Économie
L’Union européenne déploie un plan de soutien pour les agriculteurs en difficulté
Face à un contexte économique et géopolitique tendu, Bruxelles annonce des mesures financières et douanières destinées à soulager plusieurs filières agricoles, à la veille du Salon international de l’agriculture.
L’exécutif européen a dévoilé une série de dispositions visant à apaiser les tensions qui pèsent sur le monde agricole. Le commissaire en charge du dossier a confirmé le déblocage d’une aide de quarante millions d’euros spécifiquement allouée à la viticulture française. Cette somme, issue de la réserve agricole communautaire, financera un dispositif de distillation dite de crise. Ce mécanisme permet de transformer les excédents de vin en alcool à usage industriel, afin de retirer du marché des volumes jugés excessifs et de contribuer ainsi à une meilleure stabilité des prix.
Parallèlement, l’Union européenne a acté la suspension, pour une durée d’un an, des droits de douane applicables aux importations d’engrais azotés et de leurs matières premières. Cette décision, qui exclut les produits en provenance de Russie et de Biélorussie, répond aux préoccupations exprimées par les cultivateurs de céréales et de betteraves confrontés à une hausse significative de leurs coûts de production. Cette mesure devrait générer des économies estimées à soixante millions d’euros pour les exploitants et les industriels du secteur.
Ces annonces interviennent dans un environnement marqué par de multiples défis.
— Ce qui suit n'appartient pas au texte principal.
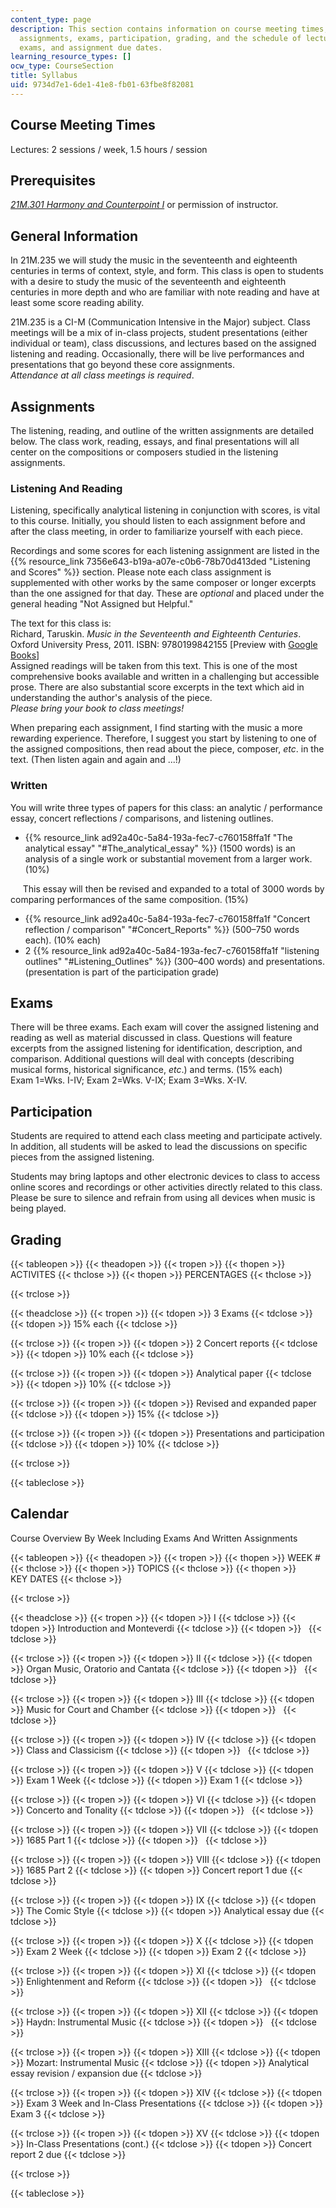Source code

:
 ```yaml
---
content_type: page
description: This section contains information on course meeting times, prerequisites,
  assignments, exams, participation, grading, and the schedule of lecture topics,
  exams, and assignment due dates.
learning_resource_types: []
ocw_type: CourseSection
title: Syllabus
uid: 9734d7e1-6de1-41e8-fb01-63fbe8f82081
---
```


Course Meeting Times
--------------------

Lectures: 2 sessions / week, 1.5 hours / session

Prerequisites
-------------

[_21M.301 Harmony and Counterpoint I_](/courses/21m-301-harmony-and-counterpoint-i-spring-2005) or permission of instructor.

General Information
-------------------

In 21M.235 we will study the music in the seventeenth and eighteenth centuries in terms of context, style, and form. This class is open to students with a desire to study the music of the seventeenth and eighteenth centuries in more depth and who are familiar with note reading and have at least some score reading ability.

21M.235 is a CI-M (Communication Intensive in the Major) subject. Class meetings will be a mix of in-class projects, student presentations (either individual or team), class discussions, and lectures based on the assigned listening and reading. Occasionally, there will be live performances and presentations that go beyond these core assignments.  
_Attendance at all class meetings is required_.

Assignments
-----------

The listening, reading, and outline of the written assignments are detailed below. The class work, reading, essays, and final presentations will all center on the compositions or composers studied in the listening assignments.

### Listening And Reading

Listening, specifically analytical listening in conjunction with scores, is vital to this course. Initially, you should listen to each assignment before and after the class meeting, in order to familiarize yourself with each piece.

Recordings and some scores for each listening assignment are listed in the {{% resource_link 7356e643-b19a-a07e-c0b6-78b70d413ded "Listening and Scores" %}} section. Please note each class assignment is supplemented with other works by the same composer or longer excerpts than the one assigned for that day. These are _optional_ and placed under the general heading "Not Assigned but Helpful."

The text for this class is:  
Richard, Taruskin. _Music in the Seventeenth and Eighteenth Centuries_. Oxford University Press, 2011. ISBN: 9780199842155 \[Preview with [Google Books](http://books.google.com/books?id=Or9RybF5lOwC&pg=PAfrontcover)\]  
Assigned readings will be taken from this text. This is one of the most comprehensive books available and written in a challenging but accessible prose. There are also substantial score excerpts in the text which aid in understanding the author's analysis of the piece.  
_Please bring your book to class meetings!_

When preparing each assignment, I find starting with the music a more rewarding experience. Therefore, I suggest you start by listening to one of the assigned compositions, then read about the piece, composer, _etc_. in the text. (Then listen again and again and ...!)

### Written

You will write three types of papers for this class: an analytic / performance essay, concert reflections / comparisons, and listening outlines.

*   {{% resource_link ad92a40c-5a84-193a-fec7-c760158ffa1f "The analytical essay" "#The_analytical_essay" %}} (1500 words) is an analysis of a single work or substantial movement from a larger work. (10%)

     This essay will then be revised and expanded to a total of 3000 words by comparing performances of the same composition. (15%)

*   {{% resource_link ad92a40c-5a84-193a-fec7-c760158ffa1f "Concert reflection / comparison" "#Concert_Reports" %}} (500–750 words each). (10% each)
*   2 {{% resource_link ad92a40c-5a84-193a-fec7-c760158ffa1f "listening outlines" "#Listening_Outlines" %}} (300–400 words) and presentations. (presentation is part of the participation grade)

Exams
-----

There will be three exams. Each exam will cover the assigned listening and reading as well as material discussed in class. Questions will feature excerpts from the assigned listening for identification, description, and comparison. Additional questions will deal with concepts (describing musical forms, historical significance, _etc_.) and terms. (15% each)  
Exam 1=Wks. I-IV; Exam 2=Wks. V-IX; Exam 3=Wks. X-IV.

Participation
-------------

Students are required to attend each class meeting and participate actively. In addition, all students will be asked to lead the discussions on specific pieces from the assigned listening.

Students may bring laptops and other electronic devices to class to access online scores and recordings or other activities directly related to this class. Please be sure to silence and refrain from using all devices when music is being played.

Grading
-------

{{< tableopen >}}
{{< theadopen >}}
{{< tropen >}}
{{< thopen >}}
ACTIVITES
{{< thclose >}}
{{< thopen >}}
PERCENTAGES
{{< thclose >}}

{{< trclose >}}

{{< theadclose >}}
{{< tropen >}}
{{< tdopen >}}
3 Exams
{{< tdclose >}}
{{< tdopen >}}
15% each
{{< tdclose >}}

{{< trclose >}}
{{< tropen >}}
{{< tdopen >}}
2 Concert reports
{{< tdclose >}}
{{< tdopen >}}
10% each
{{< tdclose >}}

{{< trclose >}}
{{< tropen >}}
{{< tdopen >}}
Analytical paper
{{< tdclose >}}
{{< tdopen >}}
10%
{{< tdclose >}}

{{< trclose >}}
{{< tropen >}}
{{< tdopen >}}
Revised and expanded paper
{{< tdclose >}}
{{< tdopen >}}
15%
{{< tdclose >}}

{{< trclose >}}
{{< tropen >}}
{{< tdopen >}}
Presentations and participation
{{< tdclose >}}
{{< tdopen >}}
10%
{{< tdclose >}}

{{< trclose >}}

{{< tableclose >}}

Calendar
--------

Course Overview By Week Including Exams And Written Assignments

{{< tableopen >}}
{{< theadopen >}}
{{< tropen >}}
{{< thopen >}}
WEEK #
{{< thclose >}}
{{< thopen >}}
TOPICS
{{< thclose >}}
{{< thopen >}}
KEY DATES
{{< thclose >}}

{{< trclose >}}

{{< theadclose >}}
{{< tropen >}}
{{< tdopen >}}
I
{{< tdclose >}}
{{< tdopen >}}
Introduction and Monteverdi
{{< tdclose >}}
{{< tdopen >}}
 
{{< tdclose >}}

{{< trclose >}}
{{< tropen >}}
{{< tdopen >}}
II
{{< tdclose >}}
{{< tdopen >}}
Organ Music, Oratorio and Cantata
{{< tdclose >}}
{{< tdopen >}}
 
{{< tdclose >}}

{{< trclose >}}
{{< tropen >}}
{{< tdopen >}}
III
{{< tdclose >}}
{{< tdopen >}}
Music for Court and Chamber
{{< tdclose >}}
{{< tdopen >}}
 
{{< tdclose >}}

{{< trclose >}}
{{< tropen >}}
{{< tdopen >}}
IV
{{< tdclose >}}
{{< tdopen >}}
Class and Classicism
{{< tdclose >}}
{{< tdopen >}}
 
{{< tdclose >}}

{{< trclose >}}
{{< tropen >}}
{{< tdopen >}}
V
{{< tdclose >}}
{{< tdopen >}}
Exam 1 Week
{{< tdclose >}}
{{< tdopen >}}
Exam 1
{{< tdclose >}}

{{< trclose >}}
{{< tropen >}}
{{< tdopen >}}
VI
{{< tdclose >}}
{{< tdopen >}}
Concerto and Tonality
{{< tdclose >}}
{{< tdopen >}}
 
{{< tdclose >}}

{{< trclose >}}
{{< tropen >}}
{{< tdopen >}}
VII
{{< tdclose >}}
{{< tdopen >}}
1685 Part 1
{{< tdclose >}}
{{< tdopen >}}
 
{{< tdclose >}}

{{< trclose >}}
{{< tropen >}}
{{< tdopen >}}
VIII
{{< tdclose >}}
{{< tdopen >}}
1685 Part 2
{{< tdclose >}}
{{< tdopen >}}
Concert report 1 due
{{< tdclose >}}

{{< trclose >}}
{{< tropen >}}
{{< tdopen >}}
IX
{{< tdclose >}}
{{< tdopen >}}
The Comic Style
{{< tdclose >}}
{{< tdopen >}}
Analytical essay due
{{< tdclose >}}

{{< trclose >}}
{{< tropen >}}
{{< tdopen >}}
X
{{< tdclose >}}
{{< tdopen >}}
Exam 2 Week
{{< tdclose >}}
{{< tdopen >}}
Exam 2
{{< tdclose >}}

{{< trclose >}}
{{< tropen >}}
{{< tdopen >}}
XI
{{< tdclose >}}
{{< tdopen >}}
Enlightenment and Reform
{{< tdclose >}}
{{< tdopen >}}
 
{{< tdclose >}}

{{< trclose >}}
{{< tropen >}}
{{< tdopen >}}
XII
{{< tdclose >}}
{{< tdopen >}}
Haydn: Instrumental Music
{{< tdclose >}}
{{< tdopen >}}
 
{{< tdclose >}}

{{< trclose >}}
{{< tropen >}}
{{< tdopen >}}
XIII
{{< tdclose >}}
{{< tdopen >}}
Mozart: Instrumental Music
{{< tdclose >}}
{{< tdopen >}}
Analytical essay revision / expansion due
{{< tdclose >}}

{{< trclose >}}
{{< tropen >}}
{{< tdopen >}}
XIV
{{< tdclose >}}
{{< tdopen >}}
Exam 3 Week and In-Class Presentations
{{< tdclose >}}
{{< tdopen >}}
Exam 3
{{< tdclose >}}

{{< trclose >}}
{{< tropen >}}
{{< tdopen >}}
XV
{{< tdclose >}}
{{< tdopen >}}
In-Class Presentations (cont.)
{{< tdclose >}}
{{< tdopen >}}
Concert report 2 due
{{< tdclose >}}

{{< trclose >}}

{{< tableclose >}}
Les perturbations des marchés liées au conflit en Ukraine, l’impact de certaines barrières commerciales et la propagation de maladies animales sont régulièrement cités comme autant de facteurs de pression. Le commissaire a par ailleurs évoqué la possibilité d’utiliser une partie des recettes futures générées par le mécanisme d’ajustement carbone aux frontières pour compenser les agriculteurs européens.
Sur le front commercial, le responsable a défendu la stratégie d’accords de libre-échange menée par la Commission, y compris le partenariat controversé avec les pays du Mercosur. Il a présenté ces traités comme des outils indispensables pour ouvrir de nouveaux débouchés aux exportations agricoles de l’Union, tout en reconnaissant les réticences qu’ils suscitent. La décision d’une éventuelle application provisoire de l’accord avec le Mercosur, qui permettrait de contourner l’opposition actuelle du Parlement européen, n’a pas encore été arrêtée et fera l’objet de consultations.
Enfin, concernant la Politique agricole commune, des propositions de modifications ont été formulées pour répondre aux critiques. Les projections budgétaires pour la prochaine programmation financière laissent entrevoir une enveloppe globale approchant les quatre cents milliards d’euros sur la période 2028-2034, soit une augmentation par rapport au cadre actuel.